--- Extracted information Enclosed Below ---

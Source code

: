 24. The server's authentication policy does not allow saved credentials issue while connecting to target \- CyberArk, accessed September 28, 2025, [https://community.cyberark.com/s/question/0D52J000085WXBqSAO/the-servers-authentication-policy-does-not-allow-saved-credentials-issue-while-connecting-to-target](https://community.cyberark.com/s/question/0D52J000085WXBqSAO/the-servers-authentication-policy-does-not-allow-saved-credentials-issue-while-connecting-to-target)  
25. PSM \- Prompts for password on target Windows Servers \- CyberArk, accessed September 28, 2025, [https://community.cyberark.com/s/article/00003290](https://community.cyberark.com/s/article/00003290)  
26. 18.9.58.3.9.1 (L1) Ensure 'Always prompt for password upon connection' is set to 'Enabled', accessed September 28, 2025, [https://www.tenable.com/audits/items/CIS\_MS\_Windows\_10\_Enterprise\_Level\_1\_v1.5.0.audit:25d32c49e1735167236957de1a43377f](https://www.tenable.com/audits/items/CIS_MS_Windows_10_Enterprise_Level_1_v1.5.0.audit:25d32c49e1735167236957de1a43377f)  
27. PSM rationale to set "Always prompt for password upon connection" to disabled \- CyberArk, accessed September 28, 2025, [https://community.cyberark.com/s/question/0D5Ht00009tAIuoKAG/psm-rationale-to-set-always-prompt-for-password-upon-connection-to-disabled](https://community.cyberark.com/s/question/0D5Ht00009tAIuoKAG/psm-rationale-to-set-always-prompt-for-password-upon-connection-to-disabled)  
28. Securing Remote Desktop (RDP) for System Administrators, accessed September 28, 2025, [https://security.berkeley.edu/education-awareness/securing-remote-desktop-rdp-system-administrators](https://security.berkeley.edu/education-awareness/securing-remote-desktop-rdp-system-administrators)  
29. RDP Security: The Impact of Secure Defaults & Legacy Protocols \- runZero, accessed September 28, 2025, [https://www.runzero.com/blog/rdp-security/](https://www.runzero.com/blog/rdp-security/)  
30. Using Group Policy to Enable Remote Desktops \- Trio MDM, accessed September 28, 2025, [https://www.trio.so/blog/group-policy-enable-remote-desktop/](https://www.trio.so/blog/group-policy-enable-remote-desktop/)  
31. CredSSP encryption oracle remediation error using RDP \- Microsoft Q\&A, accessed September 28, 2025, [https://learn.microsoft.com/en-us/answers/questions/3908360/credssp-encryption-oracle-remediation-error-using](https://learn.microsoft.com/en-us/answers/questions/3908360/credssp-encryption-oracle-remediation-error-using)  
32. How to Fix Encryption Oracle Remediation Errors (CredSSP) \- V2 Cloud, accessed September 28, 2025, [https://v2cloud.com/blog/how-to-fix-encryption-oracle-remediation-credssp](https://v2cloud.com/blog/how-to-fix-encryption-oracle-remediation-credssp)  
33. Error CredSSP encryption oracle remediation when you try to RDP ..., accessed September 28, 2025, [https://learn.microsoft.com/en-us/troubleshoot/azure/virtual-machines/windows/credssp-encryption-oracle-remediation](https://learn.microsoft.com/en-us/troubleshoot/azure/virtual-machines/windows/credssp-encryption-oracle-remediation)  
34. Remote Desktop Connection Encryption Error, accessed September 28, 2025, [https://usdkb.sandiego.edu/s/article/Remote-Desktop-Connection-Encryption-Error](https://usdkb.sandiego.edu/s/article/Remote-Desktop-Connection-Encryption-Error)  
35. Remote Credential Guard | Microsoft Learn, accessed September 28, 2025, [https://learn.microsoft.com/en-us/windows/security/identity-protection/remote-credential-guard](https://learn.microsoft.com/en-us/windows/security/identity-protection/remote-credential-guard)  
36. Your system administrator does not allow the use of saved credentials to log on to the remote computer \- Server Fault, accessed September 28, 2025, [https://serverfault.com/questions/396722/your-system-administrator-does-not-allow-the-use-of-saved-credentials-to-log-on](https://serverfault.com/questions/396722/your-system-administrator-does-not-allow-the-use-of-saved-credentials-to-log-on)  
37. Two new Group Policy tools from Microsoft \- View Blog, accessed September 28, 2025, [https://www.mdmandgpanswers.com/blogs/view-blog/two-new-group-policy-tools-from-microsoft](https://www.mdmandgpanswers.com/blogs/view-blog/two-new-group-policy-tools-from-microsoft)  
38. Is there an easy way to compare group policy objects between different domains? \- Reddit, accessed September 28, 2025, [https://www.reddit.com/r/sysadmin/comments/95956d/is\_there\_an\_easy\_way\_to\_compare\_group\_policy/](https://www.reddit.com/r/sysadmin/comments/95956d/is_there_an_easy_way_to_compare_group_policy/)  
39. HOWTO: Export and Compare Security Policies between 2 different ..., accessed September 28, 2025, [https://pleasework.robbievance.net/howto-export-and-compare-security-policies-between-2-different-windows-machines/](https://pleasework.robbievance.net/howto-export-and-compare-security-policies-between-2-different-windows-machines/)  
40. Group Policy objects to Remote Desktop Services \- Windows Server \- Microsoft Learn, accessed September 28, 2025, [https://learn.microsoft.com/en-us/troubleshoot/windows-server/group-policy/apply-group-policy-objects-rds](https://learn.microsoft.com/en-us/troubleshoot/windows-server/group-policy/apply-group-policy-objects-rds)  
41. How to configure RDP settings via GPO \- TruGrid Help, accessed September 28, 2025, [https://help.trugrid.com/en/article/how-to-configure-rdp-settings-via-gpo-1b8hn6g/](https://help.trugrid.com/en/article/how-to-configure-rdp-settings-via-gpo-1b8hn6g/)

--- End of Enclosed Extracted information ---

The required output is each line from the one with "38. Is there" through the end of the material above, repeated exactly with both ends included.

Response area:
38. Is there an easy way to compare group policy objects between different domains? \- Reddit, accessed September 28, 2025, [https://www.reddit.com/r/sysadmin/comments/95956d/is\_there\_an\_easy\_way\_to\_compare\_group\_policy/](https://www.reddit.com/r/sysadmin/comments/95956d/is_there_an_easy_way_to_compare_group_policy/)  
39. HOWTO: Export and Compare Security Policies between 2 different ..., accessed September 28, 2025, [https://pleasework.robbievance.net/howto-export-and-compare-security-policies-between-2-different-windows-machines/](https://pleasework.robbievance.net/howto-export-and-compare-security-policies-between-2-different-windows-machines/)  
40. Group Policy objects to Remote Desktop Services \- Windows Server \- Microsoft Learn, accessed September 28, 2025, [https://learn.microsoft.com/en-us/troubleshoot/windows-server/group-policy/apply-group-policy-objects-rds](https://learn.microsoft.com/en-us/troubleshoot/windows-server/group-policy/apply-group-policy-objects-rds)  
41. How to configure RDP settings via GPO \- TruGrid Help, accessed September 28, 2025, [https://help.trugrid.com/en/article/how-to-configure-rdp-settings-via-gpo-1b8hn6g/](https://help.trugrid.com/en/article/how-to-configure-rdp-settings-via-gpo-1b8hn6g/)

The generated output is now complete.